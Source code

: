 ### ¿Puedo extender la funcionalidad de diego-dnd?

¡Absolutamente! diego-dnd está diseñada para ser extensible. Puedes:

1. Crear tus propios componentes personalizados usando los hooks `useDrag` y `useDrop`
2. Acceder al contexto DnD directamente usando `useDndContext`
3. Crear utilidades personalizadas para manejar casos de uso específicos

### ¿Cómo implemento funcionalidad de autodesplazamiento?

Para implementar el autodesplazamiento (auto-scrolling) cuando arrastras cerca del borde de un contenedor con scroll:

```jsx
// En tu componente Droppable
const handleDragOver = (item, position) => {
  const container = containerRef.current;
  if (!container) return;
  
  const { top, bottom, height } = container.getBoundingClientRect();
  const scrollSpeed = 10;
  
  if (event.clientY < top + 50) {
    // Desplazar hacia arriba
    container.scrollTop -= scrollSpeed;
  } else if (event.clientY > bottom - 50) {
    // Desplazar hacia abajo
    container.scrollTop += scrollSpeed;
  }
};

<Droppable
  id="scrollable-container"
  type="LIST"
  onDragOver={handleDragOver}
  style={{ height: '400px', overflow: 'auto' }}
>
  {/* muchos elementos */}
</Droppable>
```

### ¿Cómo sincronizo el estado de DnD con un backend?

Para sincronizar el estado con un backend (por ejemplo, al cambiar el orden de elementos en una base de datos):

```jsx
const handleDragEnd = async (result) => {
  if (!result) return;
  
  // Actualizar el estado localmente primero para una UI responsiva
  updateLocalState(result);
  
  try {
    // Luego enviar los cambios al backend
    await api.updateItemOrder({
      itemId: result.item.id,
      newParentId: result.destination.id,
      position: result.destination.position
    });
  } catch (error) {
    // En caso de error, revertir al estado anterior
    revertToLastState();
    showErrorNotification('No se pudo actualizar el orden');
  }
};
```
...
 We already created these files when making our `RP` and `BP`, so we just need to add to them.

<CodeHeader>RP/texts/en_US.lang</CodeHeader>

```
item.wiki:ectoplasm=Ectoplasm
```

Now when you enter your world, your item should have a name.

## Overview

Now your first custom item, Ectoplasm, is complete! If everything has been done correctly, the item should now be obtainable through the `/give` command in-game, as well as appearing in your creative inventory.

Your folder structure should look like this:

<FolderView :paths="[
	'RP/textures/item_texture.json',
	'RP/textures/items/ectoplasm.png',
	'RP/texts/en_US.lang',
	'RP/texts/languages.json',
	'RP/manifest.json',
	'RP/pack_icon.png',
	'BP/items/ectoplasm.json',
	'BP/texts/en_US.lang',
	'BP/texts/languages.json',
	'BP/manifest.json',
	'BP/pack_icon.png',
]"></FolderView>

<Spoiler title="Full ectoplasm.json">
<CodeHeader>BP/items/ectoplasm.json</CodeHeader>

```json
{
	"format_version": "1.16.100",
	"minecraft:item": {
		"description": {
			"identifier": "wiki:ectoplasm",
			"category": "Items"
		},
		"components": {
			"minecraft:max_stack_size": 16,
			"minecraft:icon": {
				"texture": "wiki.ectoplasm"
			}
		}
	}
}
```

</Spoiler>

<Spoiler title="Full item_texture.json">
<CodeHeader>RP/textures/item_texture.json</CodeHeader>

## WHAT IS EXPECTED
Could you repeat exactly the lines in the listing above from the one with "<CodeHeader>BP/items/ectoplasm.json</CodeHeader>" down to the one with "<CodeHeader>RP/textures/item_texture.json</CodeHeader>"? Include both of those lines.

## YOUR RESPONSE
<CodeHeader>BP/items/ectoplasm.json</CodeHeader>

```json
{
	"format_version": "1.16.100",
	"minecraft:item": {
		"description": {
			"identifier": "wiki:ectoplasm",
			"category": "Items"
		},
		"components": {
			"minecraft:max_stack_size": 16,
			"minecraft:icon": {
				"texture": "wiki.ectoplasm"
			}
		}
	}
}
```

</Spoiler>

<Spoiler title="Full item_texture.json">
<CodeHeader>RP/textures/item_texture.json</CodeHeader>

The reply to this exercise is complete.